Only one stretch of the data below is wanted: the lines from the one with "a victory for" through the one with "Mr. Den Hollander has", repeated exactly.

··· Given records

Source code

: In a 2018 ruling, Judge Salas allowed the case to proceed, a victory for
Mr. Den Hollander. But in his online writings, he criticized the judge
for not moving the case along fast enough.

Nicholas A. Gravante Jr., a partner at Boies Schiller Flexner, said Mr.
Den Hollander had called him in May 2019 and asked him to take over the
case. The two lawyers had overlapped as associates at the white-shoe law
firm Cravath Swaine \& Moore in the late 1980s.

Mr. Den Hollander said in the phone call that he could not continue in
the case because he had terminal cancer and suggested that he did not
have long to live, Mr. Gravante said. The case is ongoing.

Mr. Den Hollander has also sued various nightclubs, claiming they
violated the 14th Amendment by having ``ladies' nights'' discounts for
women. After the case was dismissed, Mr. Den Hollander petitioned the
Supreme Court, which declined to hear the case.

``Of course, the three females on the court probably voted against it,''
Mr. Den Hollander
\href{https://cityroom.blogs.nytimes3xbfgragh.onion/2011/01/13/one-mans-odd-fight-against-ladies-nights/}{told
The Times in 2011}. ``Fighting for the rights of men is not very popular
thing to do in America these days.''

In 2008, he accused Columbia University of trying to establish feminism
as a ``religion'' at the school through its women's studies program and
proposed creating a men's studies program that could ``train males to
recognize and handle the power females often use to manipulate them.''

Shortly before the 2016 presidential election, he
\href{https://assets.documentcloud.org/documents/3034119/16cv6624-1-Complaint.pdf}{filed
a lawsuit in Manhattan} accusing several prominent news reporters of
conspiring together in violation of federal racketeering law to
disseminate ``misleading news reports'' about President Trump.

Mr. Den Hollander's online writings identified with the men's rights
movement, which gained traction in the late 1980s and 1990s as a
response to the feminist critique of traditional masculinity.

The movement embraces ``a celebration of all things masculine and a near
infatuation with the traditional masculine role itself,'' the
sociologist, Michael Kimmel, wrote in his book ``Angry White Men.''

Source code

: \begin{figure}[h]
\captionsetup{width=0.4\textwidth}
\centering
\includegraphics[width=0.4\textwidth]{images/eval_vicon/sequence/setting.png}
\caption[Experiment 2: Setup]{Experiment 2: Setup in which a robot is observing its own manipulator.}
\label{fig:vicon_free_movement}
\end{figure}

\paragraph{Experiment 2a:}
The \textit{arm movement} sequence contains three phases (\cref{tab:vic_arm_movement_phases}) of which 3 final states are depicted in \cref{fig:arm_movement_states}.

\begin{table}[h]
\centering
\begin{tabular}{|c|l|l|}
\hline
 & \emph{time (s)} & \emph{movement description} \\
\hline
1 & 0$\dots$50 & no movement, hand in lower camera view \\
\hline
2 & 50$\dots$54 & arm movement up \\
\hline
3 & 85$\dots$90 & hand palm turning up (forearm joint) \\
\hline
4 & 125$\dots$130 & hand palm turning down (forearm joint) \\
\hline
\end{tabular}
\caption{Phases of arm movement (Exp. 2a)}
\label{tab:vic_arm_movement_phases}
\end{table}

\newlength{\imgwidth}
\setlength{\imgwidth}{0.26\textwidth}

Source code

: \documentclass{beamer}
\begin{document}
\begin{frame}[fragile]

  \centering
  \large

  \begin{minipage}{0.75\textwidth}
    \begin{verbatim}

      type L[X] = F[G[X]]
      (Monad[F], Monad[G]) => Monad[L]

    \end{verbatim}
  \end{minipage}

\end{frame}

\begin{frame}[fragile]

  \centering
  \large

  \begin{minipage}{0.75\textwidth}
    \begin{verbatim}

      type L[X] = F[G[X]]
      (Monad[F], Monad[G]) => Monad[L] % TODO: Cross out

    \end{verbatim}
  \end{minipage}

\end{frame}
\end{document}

······

Solution to this task
: In a 2018 ruling, Judge Salas allowed the case to proceed, a victory for
Mr. Den Hollander. But in his online writings, he criticized the judge
for not moving the case along fast enough.

Nicholas A. Gravante Jr., a partner at Boies Schiller Flexner, said Mr.
Den Hollander had called him in May 2019 and asked him to take over the
case. The two lawyers had overlapped as associates at the white-shoe law
firm Cravath Swaine \& Moore in the late 1980s.

Mr. Den Hollander said in the phone call that he could not continue in
the case because he had terminal cancer and suggested that he did not
have long to live, Mr. Gravante said. The case is ongoing.

Mr. Den Hollander has also sued various nightclubs, claiming they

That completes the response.